====== GIVEN DATA ======

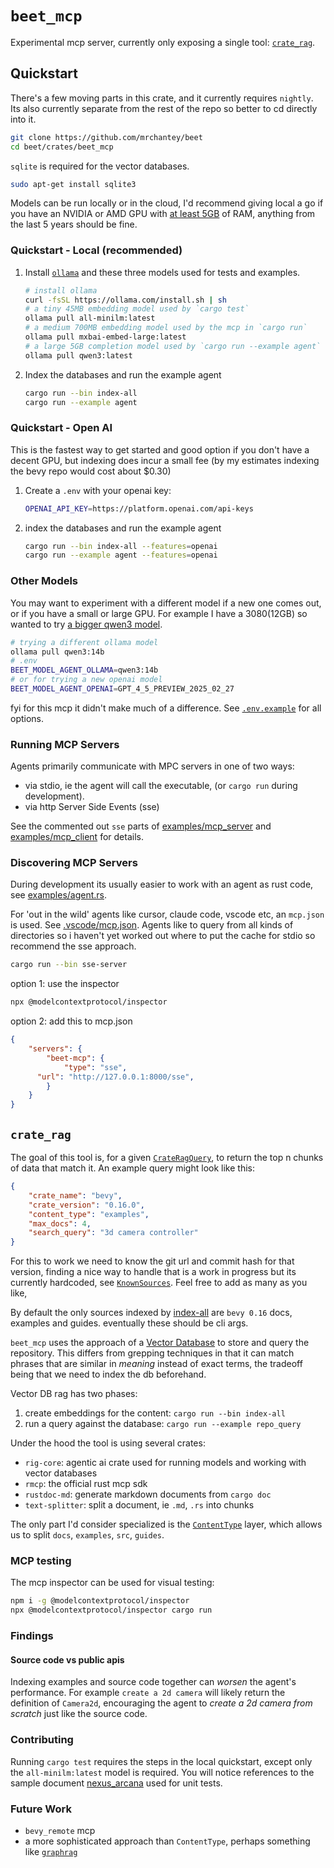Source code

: # `beet_mcp`

Experimental mcp server, currently only exposing a single tool: [`crate_rag`](#crate_rag).

## Quickstart

There's a few moving parts in this crate, and it currently requires `nightly`. Its also currently separate from the rest of the repo so better to cd directly into it.

```sh
git clone https://github.com/mrchantey/beet
cd beet/crates/beet_mcp
```

`sqlite` is required for the vector databases.
```sh
sudo apt-get install sqlite3
```

Models can be run locally or in the cloud, I'd recommend giving local a go if you have an NVIDIA or AMD GPU with [at least 5GB](https://claude.ai/share/f375b98b-820d-4c5d-bb52-9f731353e976) of RAM, anything from the last 5 years should be fine.

### Quickstart - Local (recommended)

1. Install [`ollama`](https://ollama.com/download) and these three models used for tests and examples.
	```sh
	# install ollama
	curl -fsSL https://ollama.com/install.sh | sh
	# a tiny 45MB embedding model used by `cargo test`
	ollama pull all-minilm:latest
	# a medium 700MB embedding model used by the mcp in `cargo run`
	ollama pull mxbai-embed-large:latest
	# a large 5GB completion model used by `cargo run --example agent`
	ollama pull qwen3:latest
	```
2. Index the databases and run the example agent
	```sh
	cargo run --bin index-all
	cargo run --example agent
	```

### Quickstart - Open AI

This is the fastest way to get started and good option if you don't have a decent GPU, but indexing does incur a small fee (by my estimates indexing the bevy repo would cost about $0.30)

1. Create a `.env` with your openai key:
	```sh
	OPENAI_API_KEY=https://platform.openai.com/api-keys
	```
2. index the databases and run the example agent
	```sh
	cargo run --bin index-all --features=openai
	cargo run --example agent --features=openai
	```

### Other Models

You may want to experiment with a different model if a new one comes out, or if you have a small or large GPU. For example I have a 3080(12GB) so wanted to try [a bigger qwen3 model](https://ollama.com/library/qwen3).
```sh
# trying a different ollama model
ollama pull qwen3:14b
# .env
BEET_MODEL_AGENT_OLLAMA=qwen3:14b
# or for trying a new openai model
BEET_MODEL_AGENT_OPENAI=GPT_4_5_PREVIEW_2025_02_27
```

fyi for this mcp it didn't make much of a difference. See [`.env.example`](.env.example) for all options.


### Running MCP Servers

Agents primarily communicate with MPC servers in one of two ways:
- via stdio, ie the agent will call the executable, (or `cargo run` during development).
- via http Server Side Events (sse)

See the commented out `sse` parts of [examples/mcp_server](./examples/mcp_server.rs) and [examples/mcp_client](./examples/mcp_client.rs) for details.

### Discovering MCP Servers

During development its usually easier to work with an agent as rust code, see [examples/agent.rs](./examples/agent.rs).

For 'out in the wild' agents like cursor, claude code, vscode etc, an `mcp.json` is used. See [.vscode/mcp.json](.vscode/mcp.json). Agents like to query from all kinds of directories so i haven't yet worked out where to put the cache for stdio so recommend the sse approach.

```sh
cargo run --bin sse-server
```
option 1: use the inspector
```sh
npx @modelcontextprotocol/inspector
```
option 2: add this to mcp.json
```json
{
	"servers": {
		"beet-mcp": {
			"type": "sse",
      "url": "http://127.0.0.1:8000/sse",
		}
	}
}
```


## `crate_rag`

The goal of this tool is, for a given [`CrateRagQuery`](src/mcp/mcp_server.rs#L25), to return the top n chunks of data that match it. An example query might look like this:

```json
{
	"crate_name": "bevy",
	"crate_version": "0.16.0",
	"content_type": "examples",
	"max_docs": 4,
	"search_query": "3d camera controller"
}
```

For this to work we need to know the git url and commit hash for that version, finding a nice way to handle that is a work in progress but its currently hardcoded, see [`KnownSources`](src/crate_rag/known_sources.rs#L166-L167). Feel free to add as many as you like,

 By default the only sources indexed by [index-all](src/bin/index-all.rs) are `bevy 0.16` docs, examples and guides. eventually these should be cli args.


`beet_mcp` uses the approach of a [Vector Database](https://www.cloudflare.com/learning/ai/what-is-vector-database/#:~:text=A%20vector%20database%20stores%20pieces,construction%20of%20powerful%20AI%20models.) to store and query the repository.
This differs from grepping techniques in that it can match phrases that are similar in *meaning* instead of exact terms, the tradeoff being that we need to index the db beforehand.

Vector DB rag has two phases:
1. create embeddings for the content: `cargo run --bin index-all`
2. run a query against the database: `cargo run --example repo_query`

Under the hood the tool is using several crates:

- `rig-core`: agentic ai crate used for running models and working with vector databases
- `rmcp`: the official rust mcp sdk
- `rustdoc-md`: generate markdown documents from `cargo doc`
- `text-splitter`: split a document, ie `.md`, `.rs` into chunks

The only part I'd consider specialized is the [`ContentType`](src/crate_rag/content_type.rs) layer, which allows us to split `docs`, `examples`, `src`, `guides`.

### MCP testing

The mcp inspector can be used for visual testing:
```sh
npm i -g @modelcontextprotocol/inspector
npx @modelcontextprotocol/inspector cargo run
```

### Findings

#### Source code vs public apis

Indexing examples and source code together can *worsen* the agent's performance.
For example `create a 2d camera` will likely return the definition of `Camera2d`, encouraging the agent to *create a 2d camera from scratch* just like the source code.

### Contributing

Running `cargo test` requires the steps in the local quickstart, except only the `all-minilm:latest` model is required. You will notice references to the sample document [nexus_arcana](nexus_arcana.md) used for unit tests.


### Future Work

- `bevy_remote` mcp
- a more sophisticated approach than `ContentType`, perhaps something like [`graphrag`](https://microsoft.github.io/graphrag/)
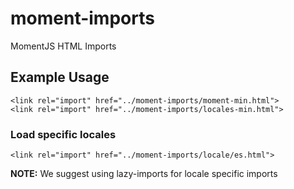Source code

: # moment-imports
MomentJS HTML Imports

## Example Usage

```
<link rel="import" href="../moment-imports/moment-min.html">
<link rel="import" href="../moment-imports/locales-min.html">
```

### Load specific locales

```
<link rel="import" href="../moment-imports/locale/es.html">
```

**NOTE:** We suggest using lazy-imports for locale specific imports
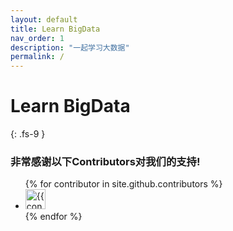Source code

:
 ```yaml
---
layout: default
title: Learn BigData
nav_order: 1
description: "一起学习大数据"
permalink: /
---
```


# Learn BigData
{: .fs-9 }

### 非常感谢以下Contributors对我们的支持!

<ul class="list-style-none">
{% for contributor in site.github.contributors %}
  <li class="d-inline-block mr-1">
     <a href="{{ contributor.html_url }}"><img src="{{ contributor.avatar_url }}" width="32" height="32" alt="{{ contributor.login }}"/></a>
  </li>
{% endfor %}
</ul>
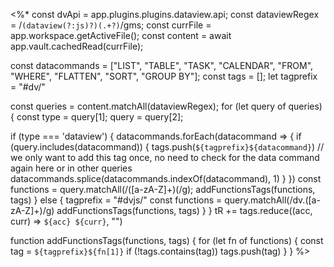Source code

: <%*
const dvApi = app.plugins.plugins.dataview.api;
const dataviewRegex = /```(dataview(?:js)?)(.+?)```/gms;
const currFile = app.workspace.getActiveFile();
const content = await app.vault.cachedRead(currFile);

const datacommands = ["LIST", "TABLE", "TASK", "CALENDAR", "FROM", "WHERE", "FLATTEN", "SORT", "GROUP BY"];
const tags = [];
let tagprefix = "#dv/"

const queries = content.matchAll(dataviewRegex);
for (let query of queries) {
  const type = query[1];
  query = query[2];

  if (type === 'dataview') {
    datacommands.forEach(datacommand => {
      if (query.includes(datacommand)) {
        tags.push(`${tagprefix}${datacommand}`)
         // we only want to add this tag once, no need to check for the data command again here or in other queries
        datacommands.splice(datacommands.indexOf(datacommand), 1)
      }
    })
    const functions = query.matchAll(/([a-zA-Z]+)\(/g);
    addFunctionsTags(functions, tags)
  } else {
    tagprefix = "#dvjs/"
    const functions = query.matchAll(/dv\.([a-zA-Z]+)/g)
    addFunctionsTags(functions, tags)
  }
}
tR += tags.reduce((acc, curr) => `${acc} ${curr}`, "")

function addFunctionsTags(functions, tags) {
  for (let fn of functions) {
    const tag = `${tagprefix}${fn[1]}`
    if (!tags.contains(tag)) tags.push(tag)
  }
}
%>

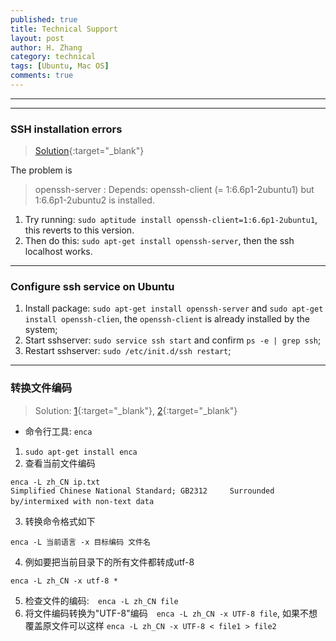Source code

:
 ```yaml
---
published: true
title: Technical Support 
layout: post
author: H. Zhang
category: technical 
tags: [Ubuntu, Mac OS]
comments: true 
---
```


---

----

### SSH installation errors ###

> [Solution](http://askubuntu.com/questions/546983/ssh-installation-errors){:target="_blank"}

The problem is

> openssh-server : Depends: openssh-client (= 1:6.6p1-2ubuntu1) but 1:6.6p1-2ubuntu2 is installed.

1. Try running: `sudo aptitude install openssh-client=1:6.6p1-2ubuntu1`, this reverts to this version.
2. Then do this: `sudo apt-get install openssh-server`, then the ssh localhost works.

----

### Configure ssh service on Ubuntu ###

1. Install package: `sudo apt-get install openssh-server` and `sudo apt-get install openssh-clien`, the `openssh-client` is already installed by the system;
2. Start sshserver: `sudo service ssh start` and confirm `ps -e | grep ssh`;
3. Restart sshserver: `sudo /etc/init.d/ssh restart`;

----

### 转换文件编码 ###

> Solution: [1](https://linux.cn/article-7959-1.html){:target="_blank"}, [2](http://blog.csdn.net/jnbbwyth/article/details/6991425){:target="_blank"}

- 命令行工具: `enca`
1. `sudo apt-get install enca`
2. 查看当前文件编码  　　
```
enca -L zh_CN ip.txt
Simplified Chinese National Standard; GB2312     Surrounded by/intermixed with non-text data  　　
```
3. 转换命令格式如下  　　

```
enca -L 当前语言 -x 目标编码 文件名  　　
```
4. 例如要把当前目录下的所有文件都转成utf-8  　　

```
enca -L zh_CN -x utf-8 *     
```
5. 检查文件的编码:　`enca -L zh_CN file`
6. 将文件编码转换为"UTF-8"编码　`enca -L zh_CN -x UTF-8 file`, 如果不想覆盖原文件可以这样 `enca -L zh_CN -x UTF-8 < file1 > file2`

<!--more-->


<!--插入video 
<iframe height=498 width=510 src="http://player.youku.com/embed/XMTY1MTI3NjMyNA==" frameborder=0 allowfullscreen></iframe>

<embed src="http://player.youku.com/player.php/Type/Folder/Fid/27690810/Ob/1/sid/XMTY1MTI3NjMyNA==/v.swf" quality="high" width="480" height="400" align="middle" allowScriptAccess="always" allowFullScreen="true" mode="transparent" type="application/x-shockwave-flash"></embed>

<video width="480" height="320" controls>
<source src="movie.mp4">
</video>
-->

<!-- insert audio
<audio src="http://sc.111ttt.com/up/mp3/314720/8F9F3E8438FE1581248E92B54A3C0AB5.mp3" controls="controls">
</audio>
-->

<!-- Insert pdf 
<iframe src="/pdf/mou.pdf" style="width:300px; height:100px;" frameborder="0"></iframe>
-->

<!-- insert pdf doc use google view
<iframe src="http://docs.google.com/gview?url=http://platinhom.github.io/pdf/mou.pdf&embedded=true" style="width:800px; height:1000px;" frameborder="0"></iframe>
-->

======

• **EXERCISE BRIEF**
Reproduce exactly the entries above, limited to the lines from the one with "### SSH installation errors ###" through the one with "### 转换文件编码 ###", both included.

• **OUTPUT OF THE TASK**
### SSH installation errors ###

> [Solution](http://askubuntu.com/questions/546983/ssh-installation-errors){:target="_blank"}

The problem is

> openssh-server : Depends: openssh-client (= 1:6.6p1-2ubuntu1) but 1:6.6p1-2ubuntu2 is installed.

1. Try running: `sudo aptitude install openssh-client=1:6.6p1-2ubuntu1`, this reverts to this version.
2. Then do this: `sudo apt-get install openssh-server`, then the ssh localhost works.

----

### Configure ssh service on Ubuntu ###

1. Install package: `sudo apt-get install openssh-server` and `sudo apt-get install openssh-clien`, the `openssh-client` is already installed by the system;
2. Start sshserver: `sudo service ssh start` and confirm `ps -e | grep ssh`;
3. Restart sshserver: `sudo /etc/init.d/ssh restart`;

----

### 转换文件编码 ###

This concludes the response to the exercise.